• Author(s): Muhammad Uzair Khattak, Muhammad Ferjad Naeem, Jameel Hassan, Muzammal Naseer, Federico Tombari, Fahad Shahbaz Khan, Salman Khan

“4D Panoptic Scene Graph Generation” introduces a novel representation called the 4D Panoptic Scene Graph (PSG-4D) to enhance artificial intelligence’s understanding of dynamic 4D environments. This representation bridges the gap between raw visual data perceived in a 4D world and high-level visual understanding. PSG-4D abstracts rich 4D sensory data into nodes, representing entities with precise location and status information, and edges, capturing temporal relations.
To support research in this new area, the authors have developed a richly annotated PSG-4D dataset. This dataset consists of 3,000 RGB-D videos, totaling 1 million frames. Each frame is labeled with 4D panoptic segmentation masks and fine-grained, dynamic scene graphs. This comprehensive dataset provides a robust foundation for developing and testing new models in the field.

To address the challenges of PSG-4D, the authors propose PSG4DFormer, a transformer-based model. PSG4DFormer is capable of predicting panoptic segmentation masks, tracking these masks along the time axis, and generating corresponding scene graphs through a relation component. Extensive experiments conducted on the new dataset demonstrate that PSG4DFormer can serve as a strong baseline for future research on PSG-4D.
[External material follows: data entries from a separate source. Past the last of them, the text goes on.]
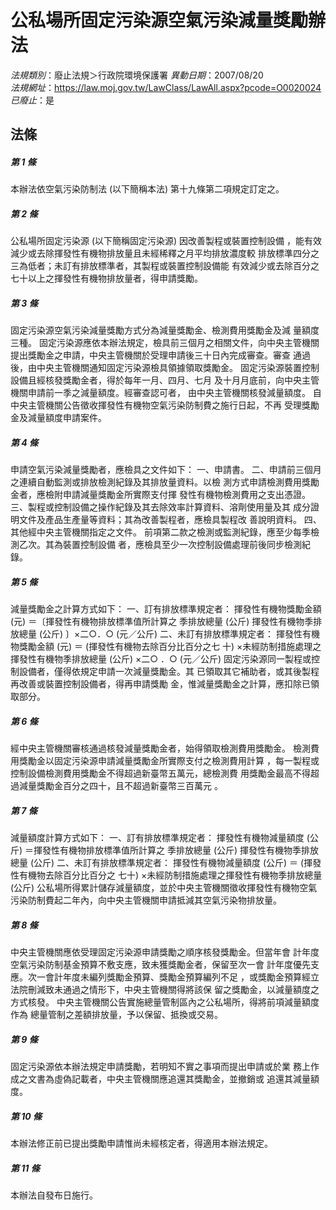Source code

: # 公私場所固定污染源空氣污染減量獎勵辦法

*法規類別*：廢止法規＞行政院環境保護署
*異動日期*：2007/08/20  
*法規網址*：https://law.moj.gov.tw/LawClass/LawAll.aspx?pcode=O0020024
*已廢止*：是


## 法條
##### 第 1 條
本辦法依空氣污染防制法 (以下簡稱本法) 第十九條第二項規定訂定之。


##### 第 2 條
公私場所固定污染源 (以下簡稱固定污染源) 因改善製程或裝置控制設備
，能有效減少或去除揮發性有機物排放量且未經稀釋之月平均排放濃度較
排放標準四分之三為低者；未訂有排放標準者，其製程或裝置控制設備能
有效減少或去除百分之七十以上之揮發性有機物排放量者，得申請獎勵。


##### 第 3 條
固定污染源空氣污染減量獎勵方式分為減量獎勵金、檢測費用獎勵金及減
量額度三種。
固定污染源應依本辦法規定，檢具前三個月之相關文件，向中央主管機關
提出獎勵金之申請，中央主管機關於受理申請後三十日內完成審查。審查
通過後，由中央主管機關通知固定污染源檢具領據領取獎勵金。
固定污染源裝置控制設備且經核發獎勵金者，得於每年一月、四月、七月
及十月月底前，向中央主管機關申請前一季之減量額度。經審查認可者，
由中央主管機關核發減量額度。
自中央主管機關公告徵收揮發性有機物空氣污染防制費之施行日起，不再
受理獎勵金及減量額度申請案件。


##### 第 4 條
申請空氣污染減量獎勵者，應檢具之文件如下：
一、申請書。
二、申請前三個月之連續自動監測或排放檢測紀錄及其排放量資料。以檢
    測方式申請檢測費用獎勵金者，應檢附申請減量獎勵金所實際支付揮
    發性有機物檢測費用之支出憑證。
三、製程或控制設備之操作紀錄及其去除效率計算資料、溶劑使用量及其
    成分證明文件及產品生產量等資料；其為改善製程者，應檢具製程改
    善說明資料。
四、其他經中央主管機關指定之文件。
前項第二款之檢測或監測紀錄，應至少每季檢測乙次。其為裝置控制設備
者，應檢具至少一次控制設備處理前後同步檢測紀錄。


##### 第 5 條
減量獎勵金之計算方式如下：
一、訂有排放標準規定者：
    揮發性有機物獎勵金額 (元) ＝〔揮發性有機物排放標準值所計算之
    季排放總量 (公斤) 揮發性有機物季排放總量 (公斤) 〕×二○．○
     (元／公斤)
二、未訂有排放標準規定者：
    揮發性有機物獎勵金額 (元) ＝ (揮發性有機物去除百分比百分之七
    十) ×未經防制措施處理之揮發性有機物季排放總量 (公斤) ×二○
    ．○ (元／公斤)
固定污染源同一製程或控制設備者，僅得依規定申請一次減量獎勵金。其
已領取其它補助者，或其後製程再改善或裝置控制設備者，得再申請獎勵
金，惟減量獎勵金之計算，應扣除已領取部分。


##### 第 6 條
經中央主管機關審核通過核發減量獎勵金者，始得領取檢測費用獎勵金。
檢測費用獎勵金以固定污染源申請減量獎勵金所實際支付之檢測費用計算
，每一製程或控制設備檢測費用獎勵金不得超過新臺幣五萬元，總檢測費
用獎勵金最高不得超過減量獎勵金百分之四十，且不超過新臺幣三百萬元
。


##### 第 7 條
減量額度計算方式如下：
一、訂有排放標準規定者：
    揮發性有機物減量額度 (公斤) ＝揮發性有機物排放標準值所計算之
    季排放總量 (公斤) 揮發性有機物季排放總量 (公斤)
二、未訂有排放標準規定者：
    揮發性有機物減量額度 (公斤) ＝ (揮發性有機物去除百分比百分之
    七十) ×未經防制措施處理之揮發性有機物季排放總量 (公斤)
公私場所得累計儲存減量額度，並於中央主管機關徵收揮發性有機物空氣
污染防制費起二年內，向中央主管機關申請抵減其空氣污染物排放量。


##### 第 8 條
中央主管機關應依受理固定污染源申請獎勵之順序核發獎勵金。但當年會
計年度空氣污染防制基金預算不敷支應，致未獲獎勵金者，保留至次一會
計年度優先支應。次一會計年度未編列獎勵金預算、獎勵金預算編列不足
，或獎勵金預算經立法院刪減致未通過之情形下，中央主管機關得將該保
留之獎勵金，以減量額度之方式核發。
中央主管機關公告實施總量管制區內之公私場所，得將前項減量額度作為
總量管制之差額排放量，予以保留、抵換或交易。


##### 第 9 條
固定污染源依本辦法規定申請獎勵，若明知不實之事項而提出申請或於業
務上作成之文書為虛偽記載者，中央主管機關應追還其獎勵金，並撤銷或
追還其減量額度。


##### 第 10 條
本辦法修正前已提出獎勵申請惟尚未經核定者，得適用本辦法規定。


##### 第 11 條
本辦法自發布日施行。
The paper also provides a real-world application example, showcasing how dynamic scene understanding can be achieved by integrating a large language model into the PSG-4D system. This example highlights the practical implications and potential applications of the proposed method.
In summary, the introduction of PSG-4D and the development of PSG4DFormer represent significant advancements in the fields of computer vision and pattern recognition. The comprehensive dataset and the proposed model provide valuable resources and a strong foundation for future research, aiming to enhance AI’s ability to understand and interpret dynamic 4D environments.